Activity ▸ Repeat the data word for word. Do not include the pictures.

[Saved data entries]
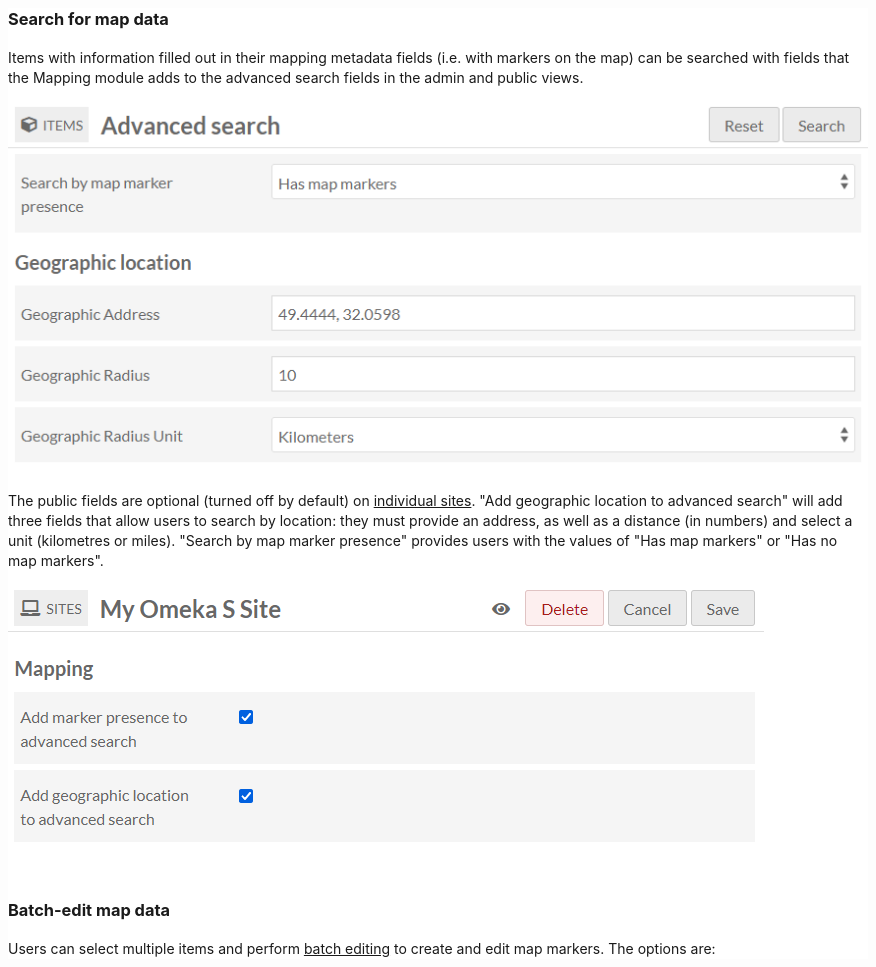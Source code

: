 ### Search for map data

Items with information filled out in their mapping metadata fields (i.e. with markers on the map) can be searched with fields that the Mapping module adds to the advanced search fields in the admin and public views.

![Map-based searching in the admin side.](modulesfiles/Mapping_advSearch.png)

The public fields are optional (turned off by default) on [individual sites](../sites/site_settings.md#settings). "Add geographic location to advanced search" will add three fields that allow users to search by location: they must provide an address, as well as a distance (in numbers) and select a unit (kilometres or miles). "Search by map marker presence" provides users with the values of "Has map markers" or "Has no map markers".

![The two Mapping settings added to each site settings page.](modulesfiles/Mapping_siteSettings.png)

### Batch-edit map data

Users can select multiple items and perform [batch editing](../content/items.md#batch-editing) to create and edit map markers. The options are:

Solution for this problem ▸
Source code

: ### Search for map data

Items with information filled out in their mapping metadata fields (i.e. with markers on the map) can be searched with fields that the Mapping module adds to the advanced search fields in the admin and public views.

![Map-based searching in the admin side.](modulesfiles/Mapping_advSearch.png)

The public fields are optional (turned off by default) on [individual sites](../sites/site_settings.md#settings). "Add geographic location to advanced search" will add three fields that allow users to search by location: they must provide an address, as well as a distance (in numbers) and select a unit (kilometres or miles). "Search by map marker presence" provides users with the values of "Has map markers" or "Has no map markers".

![The two Mapping settings added to each site settings page.](modulesfiles/Mapping_siteSettings.png)

### Batch-edit map data

Users can select multiple items and perform [batch editing](../content/items.md#batch-editing) to create and edit map markers. The options are:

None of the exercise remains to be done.